_EXERCISE INPUT:_
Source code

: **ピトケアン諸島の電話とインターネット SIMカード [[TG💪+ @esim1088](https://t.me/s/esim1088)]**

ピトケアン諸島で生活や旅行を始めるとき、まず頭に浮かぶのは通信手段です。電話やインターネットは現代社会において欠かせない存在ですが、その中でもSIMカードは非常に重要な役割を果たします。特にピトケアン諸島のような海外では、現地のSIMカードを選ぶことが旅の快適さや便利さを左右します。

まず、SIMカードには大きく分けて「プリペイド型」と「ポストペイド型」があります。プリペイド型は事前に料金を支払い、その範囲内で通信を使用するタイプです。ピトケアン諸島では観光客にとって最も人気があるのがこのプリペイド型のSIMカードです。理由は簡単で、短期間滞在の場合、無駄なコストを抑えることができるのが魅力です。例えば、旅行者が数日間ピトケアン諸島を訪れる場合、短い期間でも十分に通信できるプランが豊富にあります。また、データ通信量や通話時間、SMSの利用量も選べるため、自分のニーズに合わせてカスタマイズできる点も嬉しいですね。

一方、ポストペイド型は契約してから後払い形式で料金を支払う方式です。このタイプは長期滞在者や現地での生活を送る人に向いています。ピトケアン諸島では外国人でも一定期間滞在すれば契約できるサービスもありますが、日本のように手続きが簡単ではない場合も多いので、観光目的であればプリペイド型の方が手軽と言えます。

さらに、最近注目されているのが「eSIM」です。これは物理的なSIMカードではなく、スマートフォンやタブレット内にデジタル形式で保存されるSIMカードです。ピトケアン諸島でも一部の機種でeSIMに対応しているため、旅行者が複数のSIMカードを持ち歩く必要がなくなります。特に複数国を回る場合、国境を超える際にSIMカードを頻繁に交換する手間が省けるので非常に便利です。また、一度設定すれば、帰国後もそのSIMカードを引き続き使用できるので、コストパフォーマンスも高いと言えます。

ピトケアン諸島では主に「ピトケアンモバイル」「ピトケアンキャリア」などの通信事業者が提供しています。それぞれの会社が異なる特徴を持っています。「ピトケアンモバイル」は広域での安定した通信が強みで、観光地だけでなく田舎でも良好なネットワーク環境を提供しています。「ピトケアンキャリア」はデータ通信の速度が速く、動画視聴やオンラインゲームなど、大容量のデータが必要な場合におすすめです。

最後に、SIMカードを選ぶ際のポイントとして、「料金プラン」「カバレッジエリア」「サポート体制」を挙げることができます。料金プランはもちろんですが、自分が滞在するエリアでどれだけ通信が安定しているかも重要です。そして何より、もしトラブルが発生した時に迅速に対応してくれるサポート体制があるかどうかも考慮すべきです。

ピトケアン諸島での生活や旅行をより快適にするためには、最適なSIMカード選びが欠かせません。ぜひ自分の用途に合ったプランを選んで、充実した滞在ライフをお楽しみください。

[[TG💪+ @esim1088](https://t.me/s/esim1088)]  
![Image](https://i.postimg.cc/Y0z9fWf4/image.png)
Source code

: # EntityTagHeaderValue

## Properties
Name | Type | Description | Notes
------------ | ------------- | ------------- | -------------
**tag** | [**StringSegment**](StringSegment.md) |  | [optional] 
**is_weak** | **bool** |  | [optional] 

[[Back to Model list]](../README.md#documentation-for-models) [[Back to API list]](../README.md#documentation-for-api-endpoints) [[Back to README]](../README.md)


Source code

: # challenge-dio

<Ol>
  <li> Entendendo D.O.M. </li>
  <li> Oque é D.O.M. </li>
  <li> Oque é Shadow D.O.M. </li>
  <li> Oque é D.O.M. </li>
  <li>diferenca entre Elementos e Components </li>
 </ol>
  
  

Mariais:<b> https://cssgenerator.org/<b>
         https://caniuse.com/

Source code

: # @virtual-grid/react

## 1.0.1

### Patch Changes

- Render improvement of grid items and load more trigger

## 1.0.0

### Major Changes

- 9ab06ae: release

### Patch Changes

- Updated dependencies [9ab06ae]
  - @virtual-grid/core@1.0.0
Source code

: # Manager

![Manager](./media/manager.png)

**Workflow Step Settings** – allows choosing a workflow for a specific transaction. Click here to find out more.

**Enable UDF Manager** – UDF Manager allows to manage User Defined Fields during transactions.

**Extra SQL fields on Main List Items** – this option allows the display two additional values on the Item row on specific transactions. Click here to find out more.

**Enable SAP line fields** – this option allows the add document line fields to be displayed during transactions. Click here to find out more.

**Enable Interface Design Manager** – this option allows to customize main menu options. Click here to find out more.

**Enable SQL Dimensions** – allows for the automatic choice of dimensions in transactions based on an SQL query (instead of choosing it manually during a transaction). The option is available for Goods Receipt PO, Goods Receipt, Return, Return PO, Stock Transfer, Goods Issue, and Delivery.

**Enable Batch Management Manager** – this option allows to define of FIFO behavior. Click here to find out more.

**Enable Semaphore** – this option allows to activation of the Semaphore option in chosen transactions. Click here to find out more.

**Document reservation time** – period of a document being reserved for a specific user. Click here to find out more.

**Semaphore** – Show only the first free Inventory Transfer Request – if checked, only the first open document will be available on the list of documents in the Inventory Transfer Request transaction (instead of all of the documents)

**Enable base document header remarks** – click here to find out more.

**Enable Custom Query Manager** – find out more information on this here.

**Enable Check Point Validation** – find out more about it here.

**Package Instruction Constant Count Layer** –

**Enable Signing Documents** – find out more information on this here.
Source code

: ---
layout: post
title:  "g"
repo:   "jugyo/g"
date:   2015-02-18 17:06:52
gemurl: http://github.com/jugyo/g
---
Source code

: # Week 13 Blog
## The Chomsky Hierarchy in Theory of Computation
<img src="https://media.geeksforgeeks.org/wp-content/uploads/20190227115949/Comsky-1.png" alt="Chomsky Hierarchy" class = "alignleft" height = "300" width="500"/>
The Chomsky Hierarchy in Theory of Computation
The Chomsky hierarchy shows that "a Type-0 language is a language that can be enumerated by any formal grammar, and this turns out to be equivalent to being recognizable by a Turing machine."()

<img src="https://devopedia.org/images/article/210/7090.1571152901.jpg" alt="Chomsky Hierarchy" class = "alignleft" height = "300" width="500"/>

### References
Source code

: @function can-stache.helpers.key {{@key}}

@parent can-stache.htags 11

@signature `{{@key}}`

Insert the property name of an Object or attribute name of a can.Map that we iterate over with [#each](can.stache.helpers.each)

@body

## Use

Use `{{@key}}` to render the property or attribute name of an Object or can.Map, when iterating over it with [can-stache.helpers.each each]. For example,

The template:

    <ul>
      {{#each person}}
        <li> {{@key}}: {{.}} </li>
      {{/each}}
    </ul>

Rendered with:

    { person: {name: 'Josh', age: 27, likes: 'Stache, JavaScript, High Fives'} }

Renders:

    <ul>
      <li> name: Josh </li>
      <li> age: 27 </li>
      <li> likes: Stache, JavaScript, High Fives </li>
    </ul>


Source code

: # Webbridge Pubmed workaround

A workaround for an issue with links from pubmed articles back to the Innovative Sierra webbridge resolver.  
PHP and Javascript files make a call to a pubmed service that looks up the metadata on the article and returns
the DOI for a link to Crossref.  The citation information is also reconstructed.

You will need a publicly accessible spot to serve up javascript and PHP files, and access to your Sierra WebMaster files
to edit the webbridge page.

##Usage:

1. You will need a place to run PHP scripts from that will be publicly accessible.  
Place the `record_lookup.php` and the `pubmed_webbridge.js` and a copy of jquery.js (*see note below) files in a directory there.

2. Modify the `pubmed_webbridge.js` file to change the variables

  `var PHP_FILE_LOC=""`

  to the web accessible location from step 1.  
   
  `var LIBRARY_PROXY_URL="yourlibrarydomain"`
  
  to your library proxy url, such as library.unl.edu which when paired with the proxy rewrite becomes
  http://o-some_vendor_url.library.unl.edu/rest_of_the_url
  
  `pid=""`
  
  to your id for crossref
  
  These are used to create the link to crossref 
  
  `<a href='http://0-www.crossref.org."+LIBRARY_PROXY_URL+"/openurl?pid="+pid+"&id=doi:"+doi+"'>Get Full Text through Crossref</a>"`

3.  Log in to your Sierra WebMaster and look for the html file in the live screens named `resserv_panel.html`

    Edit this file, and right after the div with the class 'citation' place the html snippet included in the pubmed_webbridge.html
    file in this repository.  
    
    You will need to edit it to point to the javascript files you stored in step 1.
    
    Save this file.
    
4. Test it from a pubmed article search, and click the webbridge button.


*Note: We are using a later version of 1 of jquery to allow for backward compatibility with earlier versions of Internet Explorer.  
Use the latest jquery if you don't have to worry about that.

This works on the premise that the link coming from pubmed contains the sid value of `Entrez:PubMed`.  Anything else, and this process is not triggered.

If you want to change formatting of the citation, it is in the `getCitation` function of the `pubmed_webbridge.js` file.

_DIRECTIONS FOR THIS TASK:_
Write out exactly, please, the lines beginning at the start of the material and ending with the line that holds "まず、SIMカードには大きく", both included.

_TASK ANSWER:_
Source code

: **ピトケアン諸島の電話とインターネット SIMカード [[TG💪+ @esim1088](https://t.me/s/esim1088)]**

ピトケアン諸島で生活や旅行を始めるとき、まず頭に浮かぶのは通信手段です。電話やインターネットは現代社会において欠かせない存在ですが、その中でもSIMカードは非常に重要な役割を果たします。特にピトケアン諸島のような海外では、現地のSIMカードを選ぶことが旅の快適さや便利さを左右します。

まず、SIMカードには大きく分けて「プリペイド型」と「ポストペイド型」があります。プリペイド型は事前に料金を支払い、その範囲内で通信を使用するタイプです。ピトケアン諸島では観光客にとって最も人気があるのがこのプリペイド型のSIMカードです。理由は簡単で、短期間滞在の場合、無駄なコストを抑えることができるのが魅力です。例えば、旅行者が数日間ピトケアン諸島を訪れる場合、短い期間でも十分に通信できるプランが豊富にあります。また、データ通信量や通話時間、SMSの利用量も選べるため、自分のニーズに合わせてカスタマイズできる点も嬉しいですね。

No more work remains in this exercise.